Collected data
┄┄┄┄┄┄┄┄┄┄
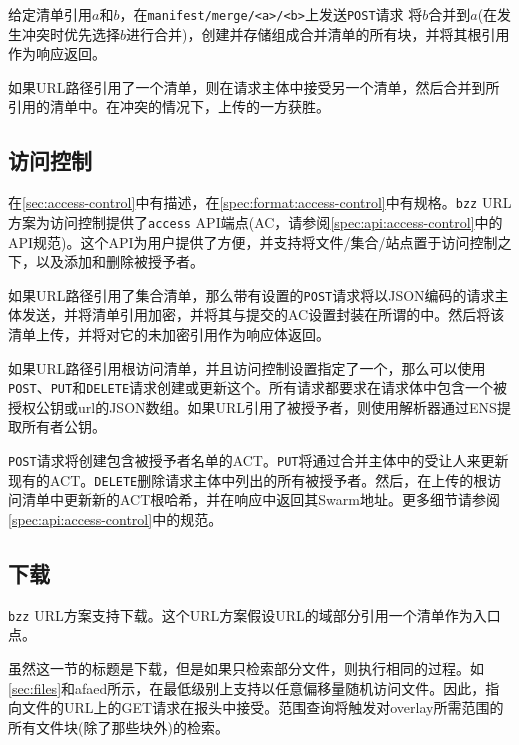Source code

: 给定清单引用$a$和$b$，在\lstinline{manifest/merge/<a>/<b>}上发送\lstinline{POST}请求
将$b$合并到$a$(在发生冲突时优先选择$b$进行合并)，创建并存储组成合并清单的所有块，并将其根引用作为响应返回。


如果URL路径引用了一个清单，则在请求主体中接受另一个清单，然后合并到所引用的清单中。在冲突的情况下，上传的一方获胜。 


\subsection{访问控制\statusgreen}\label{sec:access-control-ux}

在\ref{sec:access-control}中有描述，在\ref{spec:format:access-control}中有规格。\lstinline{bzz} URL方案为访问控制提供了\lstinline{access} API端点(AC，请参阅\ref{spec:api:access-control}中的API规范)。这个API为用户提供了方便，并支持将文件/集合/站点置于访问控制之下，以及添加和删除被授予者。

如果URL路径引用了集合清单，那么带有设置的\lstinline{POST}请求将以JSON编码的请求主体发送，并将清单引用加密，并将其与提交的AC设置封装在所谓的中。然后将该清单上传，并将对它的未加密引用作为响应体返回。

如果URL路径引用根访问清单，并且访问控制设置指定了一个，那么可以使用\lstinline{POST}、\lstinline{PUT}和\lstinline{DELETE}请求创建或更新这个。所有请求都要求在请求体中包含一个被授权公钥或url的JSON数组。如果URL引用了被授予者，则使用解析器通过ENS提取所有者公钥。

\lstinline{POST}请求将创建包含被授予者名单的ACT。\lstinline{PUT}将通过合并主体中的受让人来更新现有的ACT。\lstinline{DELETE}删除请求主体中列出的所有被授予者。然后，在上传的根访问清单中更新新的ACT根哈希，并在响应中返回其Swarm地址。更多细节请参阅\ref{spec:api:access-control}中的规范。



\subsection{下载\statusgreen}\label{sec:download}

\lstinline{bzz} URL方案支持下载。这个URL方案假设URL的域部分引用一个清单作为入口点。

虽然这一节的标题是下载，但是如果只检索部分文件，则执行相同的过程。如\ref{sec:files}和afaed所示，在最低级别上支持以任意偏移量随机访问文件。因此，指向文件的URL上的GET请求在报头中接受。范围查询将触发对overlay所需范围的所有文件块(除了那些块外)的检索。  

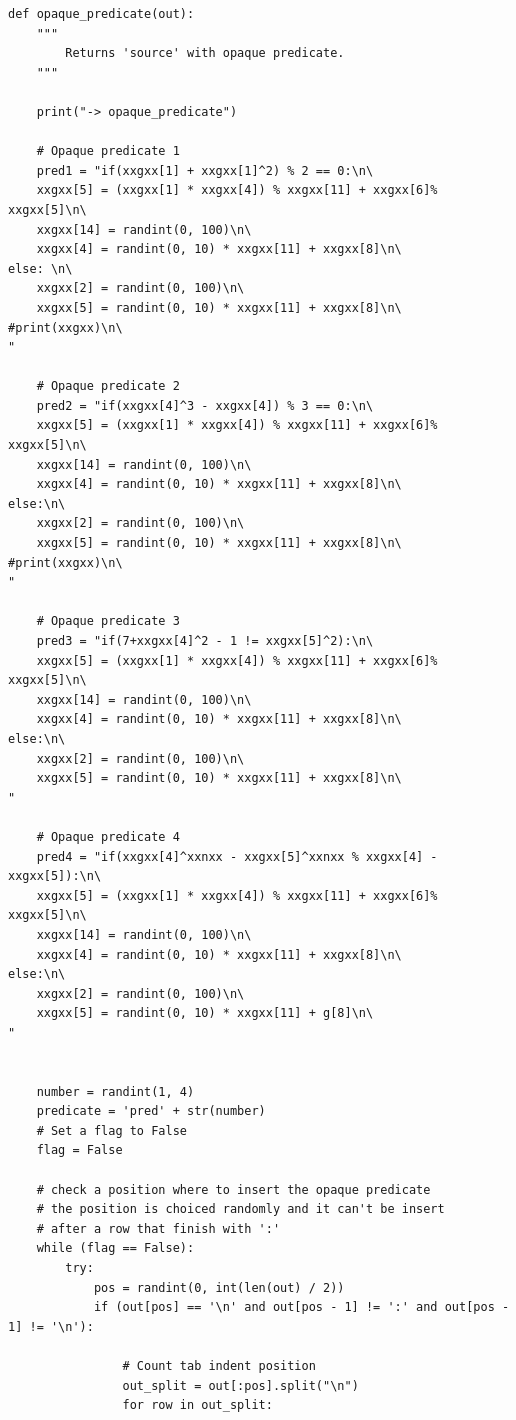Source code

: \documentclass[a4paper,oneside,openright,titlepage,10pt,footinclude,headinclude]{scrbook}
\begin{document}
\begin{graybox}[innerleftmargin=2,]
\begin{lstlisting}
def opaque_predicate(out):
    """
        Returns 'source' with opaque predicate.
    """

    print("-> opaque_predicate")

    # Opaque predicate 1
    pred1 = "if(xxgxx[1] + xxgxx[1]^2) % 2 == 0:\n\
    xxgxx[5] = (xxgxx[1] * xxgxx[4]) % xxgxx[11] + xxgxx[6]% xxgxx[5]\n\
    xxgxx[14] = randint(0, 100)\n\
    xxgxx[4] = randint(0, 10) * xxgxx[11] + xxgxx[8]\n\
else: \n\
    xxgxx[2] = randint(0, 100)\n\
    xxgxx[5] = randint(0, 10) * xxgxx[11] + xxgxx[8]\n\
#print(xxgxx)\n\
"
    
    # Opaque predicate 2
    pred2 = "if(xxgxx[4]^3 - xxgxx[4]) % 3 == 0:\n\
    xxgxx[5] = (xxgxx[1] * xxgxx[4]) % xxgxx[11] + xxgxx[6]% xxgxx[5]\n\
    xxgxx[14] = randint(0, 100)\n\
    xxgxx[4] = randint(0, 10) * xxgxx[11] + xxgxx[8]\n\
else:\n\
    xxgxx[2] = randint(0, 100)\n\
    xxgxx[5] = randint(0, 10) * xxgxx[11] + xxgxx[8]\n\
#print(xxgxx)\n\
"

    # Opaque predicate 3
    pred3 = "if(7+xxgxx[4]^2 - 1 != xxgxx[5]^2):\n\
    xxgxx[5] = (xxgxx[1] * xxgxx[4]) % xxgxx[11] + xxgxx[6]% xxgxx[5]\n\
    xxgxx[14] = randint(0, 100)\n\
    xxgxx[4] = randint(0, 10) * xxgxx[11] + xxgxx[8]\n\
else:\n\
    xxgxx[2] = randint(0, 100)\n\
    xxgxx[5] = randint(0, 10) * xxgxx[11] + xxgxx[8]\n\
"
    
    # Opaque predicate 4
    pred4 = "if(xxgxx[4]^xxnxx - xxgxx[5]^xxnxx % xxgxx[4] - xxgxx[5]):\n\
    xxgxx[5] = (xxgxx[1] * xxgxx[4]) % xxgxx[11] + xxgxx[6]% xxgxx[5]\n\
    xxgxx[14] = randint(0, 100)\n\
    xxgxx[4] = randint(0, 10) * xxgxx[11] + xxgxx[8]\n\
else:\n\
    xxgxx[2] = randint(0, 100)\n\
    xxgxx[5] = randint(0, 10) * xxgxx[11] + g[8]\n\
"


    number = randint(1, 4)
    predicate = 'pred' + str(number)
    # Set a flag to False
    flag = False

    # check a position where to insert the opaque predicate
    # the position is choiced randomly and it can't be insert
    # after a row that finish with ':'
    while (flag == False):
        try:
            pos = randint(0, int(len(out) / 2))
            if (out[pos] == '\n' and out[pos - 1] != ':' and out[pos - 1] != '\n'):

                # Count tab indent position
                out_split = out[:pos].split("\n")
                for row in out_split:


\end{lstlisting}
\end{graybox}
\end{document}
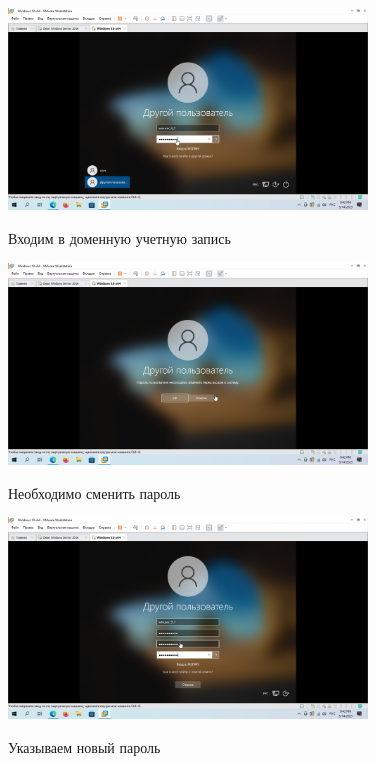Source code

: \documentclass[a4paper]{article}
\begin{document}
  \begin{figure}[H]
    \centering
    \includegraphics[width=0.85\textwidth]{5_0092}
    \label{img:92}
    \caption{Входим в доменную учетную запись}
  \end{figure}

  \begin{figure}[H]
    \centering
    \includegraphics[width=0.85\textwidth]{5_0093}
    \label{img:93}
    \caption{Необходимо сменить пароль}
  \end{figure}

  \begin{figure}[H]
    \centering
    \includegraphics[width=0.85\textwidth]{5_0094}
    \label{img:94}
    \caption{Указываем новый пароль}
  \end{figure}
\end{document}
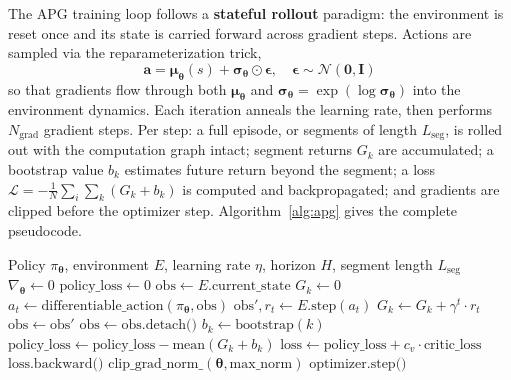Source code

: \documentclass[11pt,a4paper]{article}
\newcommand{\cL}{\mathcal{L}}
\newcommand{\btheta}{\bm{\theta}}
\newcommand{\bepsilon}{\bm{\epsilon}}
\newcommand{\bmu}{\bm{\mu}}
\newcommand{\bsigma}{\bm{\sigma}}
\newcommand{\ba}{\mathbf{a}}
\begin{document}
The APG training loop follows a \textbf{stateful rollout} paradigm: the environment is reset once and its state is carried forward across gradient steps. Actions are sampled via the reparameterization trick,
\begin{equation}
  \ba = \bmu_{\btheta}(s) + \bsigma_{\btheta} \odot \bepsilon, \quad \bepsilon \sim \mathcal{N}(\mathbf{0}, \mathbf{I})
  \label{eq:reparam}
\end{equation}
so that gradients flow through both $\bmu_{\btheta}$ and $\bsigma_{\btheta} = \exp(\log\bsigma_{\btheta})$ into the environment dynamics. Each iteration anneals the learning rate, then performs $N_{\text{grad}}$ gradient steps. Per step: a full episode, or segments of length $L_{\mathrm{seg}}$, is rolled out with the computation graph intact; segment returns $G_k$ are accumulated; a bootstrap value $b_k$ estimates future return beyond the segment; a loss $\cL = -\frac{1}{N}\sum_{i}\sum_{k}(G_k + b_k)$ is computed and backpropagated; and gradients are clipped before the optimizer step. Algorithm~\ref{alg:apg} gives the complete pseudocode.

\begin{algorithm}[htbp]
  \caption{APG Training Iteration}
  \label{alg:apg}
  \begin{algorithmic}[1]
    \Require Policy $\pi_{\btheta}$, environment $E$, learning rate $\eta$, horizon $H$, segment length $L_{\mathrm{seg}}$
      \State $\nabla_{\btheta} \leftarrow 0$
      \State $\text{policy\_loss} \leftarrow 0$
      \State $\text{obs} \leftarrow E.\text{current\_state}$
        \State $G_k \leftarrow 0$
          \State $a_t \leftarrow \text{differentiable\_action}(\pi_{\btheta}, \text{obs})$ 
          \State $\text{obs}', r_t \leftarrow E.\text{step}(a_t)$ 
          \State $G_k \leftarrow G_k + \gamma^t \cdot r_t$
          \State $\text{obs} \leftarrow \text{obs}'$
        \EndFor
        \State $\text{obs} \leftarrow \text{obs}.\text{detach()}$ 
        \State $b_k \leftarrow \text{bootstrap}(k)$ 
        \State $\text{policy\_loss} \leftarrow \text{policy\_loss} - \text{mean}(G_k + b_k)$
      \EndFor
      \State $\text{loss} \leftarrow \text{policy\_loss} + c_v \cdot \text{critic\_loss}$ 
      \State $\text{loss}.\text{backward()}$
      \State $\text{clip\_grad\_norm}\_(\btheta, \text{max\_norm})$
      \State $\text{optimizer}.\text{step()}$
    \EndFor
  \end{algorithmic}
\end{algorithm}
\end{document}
┄┄┄┄┄┄┄┄┄┄
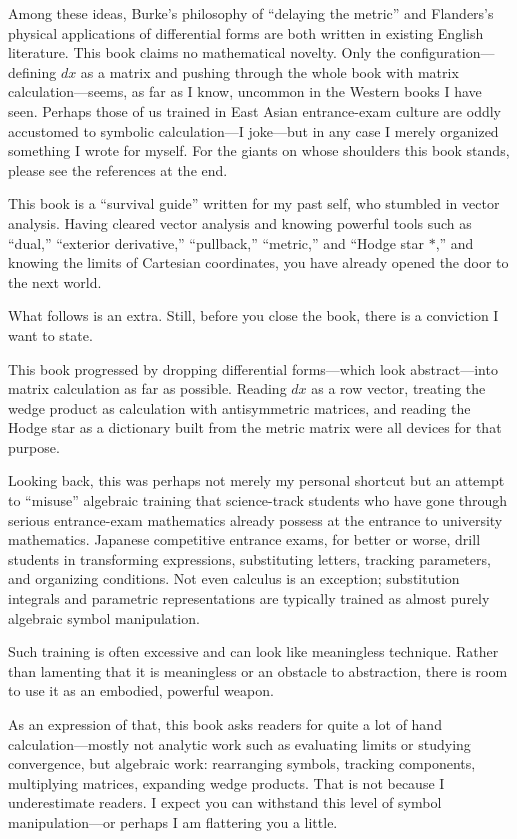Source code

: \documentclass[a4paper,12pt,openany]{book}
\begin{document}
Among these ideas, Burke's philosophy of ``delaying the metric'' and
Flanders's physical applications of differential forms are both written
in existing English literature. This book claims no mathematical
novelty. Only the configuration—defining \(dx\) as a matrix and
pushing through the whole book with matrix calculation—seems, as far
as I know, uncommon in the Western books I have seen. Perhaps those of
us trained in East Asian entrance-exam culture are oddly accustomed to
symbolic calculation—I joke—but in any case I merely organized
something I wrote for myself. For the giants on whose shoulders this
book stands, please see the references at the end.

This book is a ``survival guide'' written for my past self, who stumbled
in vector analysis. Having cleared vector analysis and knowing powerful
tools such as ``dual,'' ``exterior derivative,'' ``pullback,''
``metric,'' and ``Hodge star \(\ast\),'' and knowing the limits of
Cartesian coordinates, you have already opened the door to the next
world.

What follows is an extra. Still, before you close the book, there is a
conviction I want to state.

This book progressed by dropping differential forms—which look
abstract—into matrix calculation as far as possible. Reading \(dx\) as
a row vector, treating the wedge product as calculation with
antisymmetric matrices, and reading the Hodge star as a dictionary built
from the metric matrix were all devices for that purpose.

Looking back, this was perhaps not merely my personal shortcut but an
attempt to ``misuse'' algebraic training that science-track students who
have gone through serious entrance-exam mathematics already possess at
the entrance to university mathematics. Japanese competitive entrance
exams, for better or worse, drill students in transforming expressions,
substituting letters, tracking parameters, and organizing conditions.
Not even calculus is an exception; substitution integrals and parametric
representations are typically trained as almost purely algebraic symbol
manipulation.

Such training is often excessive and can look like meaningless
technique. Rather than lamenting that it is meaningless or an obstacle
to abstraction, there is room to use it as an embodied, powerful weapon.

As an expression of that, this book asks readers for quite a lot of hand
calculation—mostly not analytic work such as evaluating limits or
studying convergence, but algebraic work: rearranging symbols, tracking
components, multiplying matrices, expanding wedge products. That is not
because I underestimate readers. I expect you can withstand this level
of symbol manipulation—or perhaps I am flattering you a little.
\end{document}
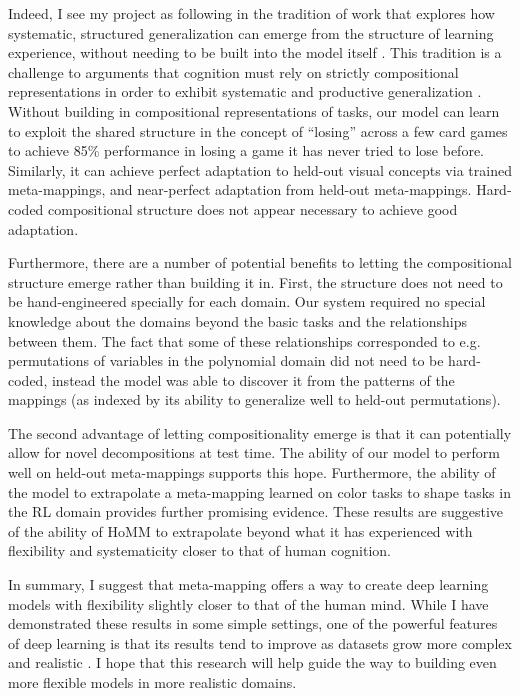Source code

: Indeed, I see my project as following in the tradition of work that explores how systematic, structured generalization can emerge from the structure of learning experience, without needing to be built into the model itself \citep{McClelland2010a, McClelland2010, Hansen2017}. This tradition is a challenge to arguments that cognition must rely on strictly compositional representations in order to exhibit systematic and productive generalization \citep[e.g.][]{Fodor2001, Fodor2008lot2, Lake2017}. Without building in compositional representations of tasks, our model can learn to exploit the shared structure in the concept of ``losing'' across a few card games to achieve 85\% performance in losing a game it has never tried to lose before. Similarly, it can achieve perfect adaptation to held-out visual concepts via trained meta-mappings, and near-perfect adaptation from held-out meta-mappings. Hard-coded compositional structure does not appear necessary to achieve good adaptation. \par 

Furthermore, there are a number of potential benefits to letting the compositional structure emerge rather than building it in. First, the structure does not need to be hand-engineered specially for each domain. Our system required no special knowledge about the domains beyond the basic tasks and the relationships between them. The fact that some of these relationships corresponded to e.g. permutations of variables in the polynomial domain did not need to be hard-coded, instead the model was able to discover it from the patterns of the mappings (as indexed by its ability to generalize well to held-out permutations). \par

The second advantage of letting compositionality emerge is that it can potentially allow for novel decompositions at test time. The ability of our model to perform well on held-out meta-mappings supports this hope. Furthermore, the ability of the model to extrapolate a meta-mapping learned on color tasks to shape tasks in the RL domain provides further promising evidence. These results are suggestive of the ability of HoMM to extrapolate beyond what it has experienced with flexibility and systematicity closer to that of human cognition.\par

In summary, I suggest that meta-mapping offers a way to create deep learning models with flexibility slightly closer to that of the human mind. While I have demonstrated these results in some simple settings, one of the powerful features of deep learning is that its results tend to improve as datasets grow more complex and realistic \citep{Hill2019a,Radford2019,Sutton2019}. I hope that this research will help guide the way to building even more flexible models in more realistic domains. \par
┄┄┄┄┄┄┄┄┄┄
● WHAT THE TASK REQUIRES
In the data above, count the lines where the word "have" appears; reply with the number only.

● ANSWER BOX
4